Illustrator, 21.5 hours.
Back in February, Sev asked me for a commission of their weaseltaur character. They wanted two pieces suitable for printing out at A4 or bigger and hanging in their office. Possibly to work as a dyptich. Possibly not. We kicked around a few ideas and ended at “weaseltaurs in libraries, one working, one running wild with hedge clippers”. I finally finished it up earlier this week, and let it sit a couple days before doing the final render – I didn’t want to be re-uploading multiple copies of print-resolution files, each with with one little thing I realized I still needed to fix. But now it’s done.
This is where the sketch ended up after a while. I’d actually drawn most of the main figure and its setting on the left side at this point, as well as a half-done version of the right figure, I didn’t think about how to link them up until after that.
I’ve been following Michael Whelan’s mastodon account, and enjoying the regular appearance in my timeline of great sf/f art with some early sketches and notes on the process, so when I was putting these two parts together I definitely asked myself “what would Mike do here to make this composition work as both a front cover and a wraparound painting”, the big swirl of “DATA CARTS” was definitely a result of that.
There’s a lot more sketch layers in this file but they get pretty incoherent due to the fact that I originally had a lot more space between the two artboards, there’s a lot of overlapping sketches that moved around with that. Especially all the red stuff in the middle.
This is a progress shot from pretty close to done. There’s a lot of stuff going on in here. It all just kinda evolved.
And here’s an outline view from a couple days ago before I did those last few little tweaks.. 7500 paths.That’s a lot. Illustrator was running pretty slow at this point, though I probably could have eked out a lot more performance by working on the laptop screen instead of the 27″ high-dpi screen on my desk. It was at a point where I needed to be able to step back and squint at the whole thing, though.
Something like 80% of paths have really complicated appearance stacks that pile up a bunch of strokes, fills, and effects on them. expand all of that stuff from virtual paths into actual paths and you get 72k paths, plus 6k bitmap images generated by putting some of those virtual paths through effects. Mostly blurs. All those overlapping rectangles are the bitmaps.
As usual I logged my time via hashmarks outside the canvas. When I started painting this I wasn’t sure it was gonna work a one single piece so I tallied things up separately; this is a good way to make sure I don’t spend all my time on one side and half-ass the other. When I decided to make it work as one piece I added the blue marks for things in the middle, and kept on roughly tracking where I was spending my time. I haven’t spent this long on a single piece in a while, even comics pages are usually faster.
A good chunk of the time spent on the middle was the Cat Portal. Shemp is taking a nap and creating a hole between realities for transit purposes, as cats are wont to do.

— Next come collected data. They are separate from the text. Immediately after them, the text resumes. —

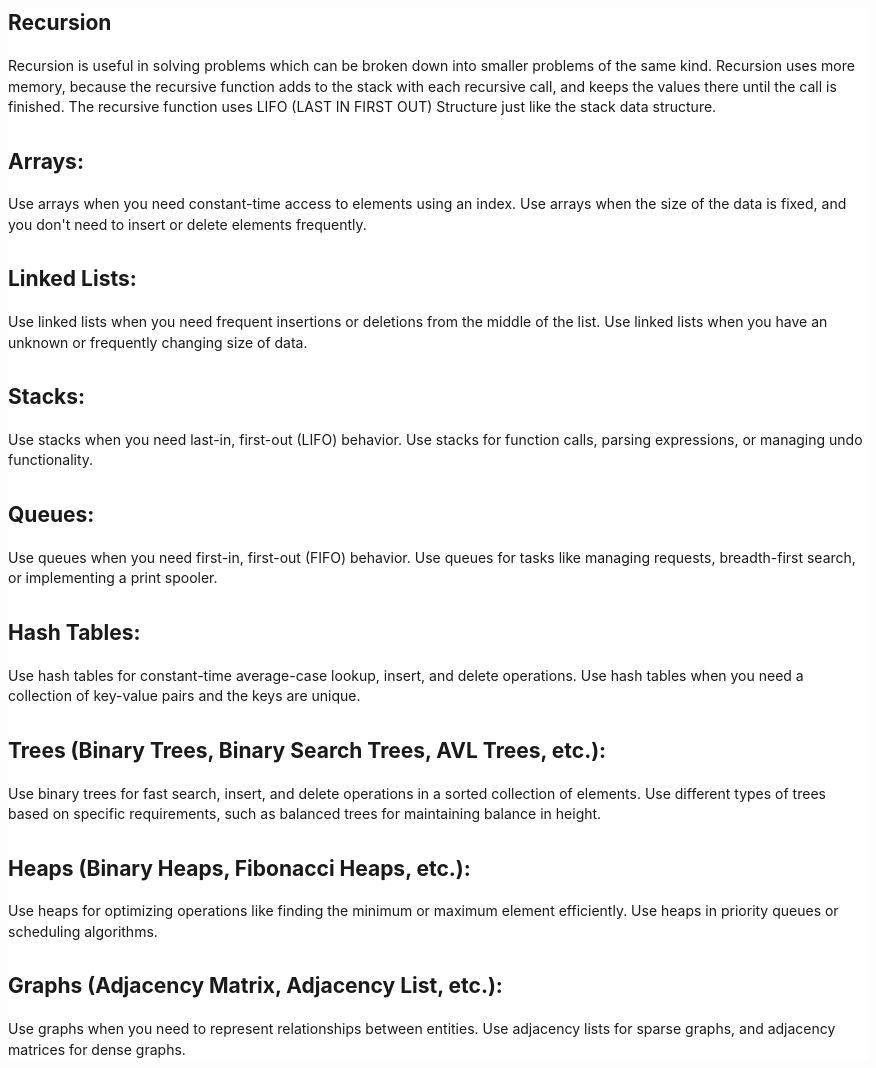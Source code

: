 ## Recursion
Recursion is useful in solving problems which can be broken down into smaller problems of the same kind. Recursion uses more memory, because the recursive function adds to the stack with each recursive call, and keeps the values there until the call is finished. The recursive function uses LIFO (LAST IN FIRST OUT) Structure just like the stack data structure.

## Arrays:

Use arrays when you need constant-time access to elements using an index.
Use arrays when the size of the data is fixed, and you don't need to insert or delete elements frequently.

## Linked Lists:

Use linked lists when you need frequent insertions or deletions from the middle of the list.
Use linked lists when you have an unknown or frequently changing size of data.

## Stacks:

Use stacks when you need last-in, first-out (LIFO) behavior.
Use stacks for function calls, parsing expressions, or managing undo functionality.

## Queues:

Use queues when you need first-in, first-out (FIFO) behavior.
Use queues for tasks like managing requests, breadth-first search, or implementing a print spooler.

## Hash Tables:

Use hash tables for constant-time average-case lookup, insert, and delete operations.
Use hash tables when you need a collection of key-value pairs and the keys are unique.

## Trees (Binary Trees, Binary Search Trees, AVL Trees, etc.):

Use binary trees for fast search, insert, and delete operations in a sorted collection of elements.
Use different types of trees based on specific requirements, such as balanced trees for maintaining balance in height.

## Heaps (Binary Heaps, Fibonacci Heaps, etc.):

Use heaps for optimizing operations like finding the minimum or maximum element efficiently.
Use heaps in priority queues or scheduling algorithms.

## Graphs (Adjacency Matrix, Adjacency List, etc.):

Use graphs when you need to represent relationships between entities.
Use adjacency lists for sparse graphs, and adjacency matrices for dense graphs.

This was also inspired by Whelan; a while back he posted this piece of a crazy high-tech stoplight hovering in the sky, and I said “hey I like that idea and wanna riff on it”, so I doodled some new shapes over his shapes. Which was his process for this piece too, he regularly sees things in the blobs of paint left on the scraps of board he uses as palettes, and turns them into paintings he calls “palette gremlins”. I needed something besides “more bookshelves” to fill up the middle space, and this came to mind. Maybe I’ll turn this sketch into a final piece sometime too. Dunno. Right now I get to take a break and play some video games.
…but first I have to re-export it because there was a layer on when I exported the final that should have been off, and I only noticed it when writing this post. THERE’S ALWAYS SOMETHING.






This whole thing is really every bit as amazing as I’d hoped. I just have to get off my glossy butt and get it properly printed and so on; I am pretty sure I don’t have a screen that is really up to it.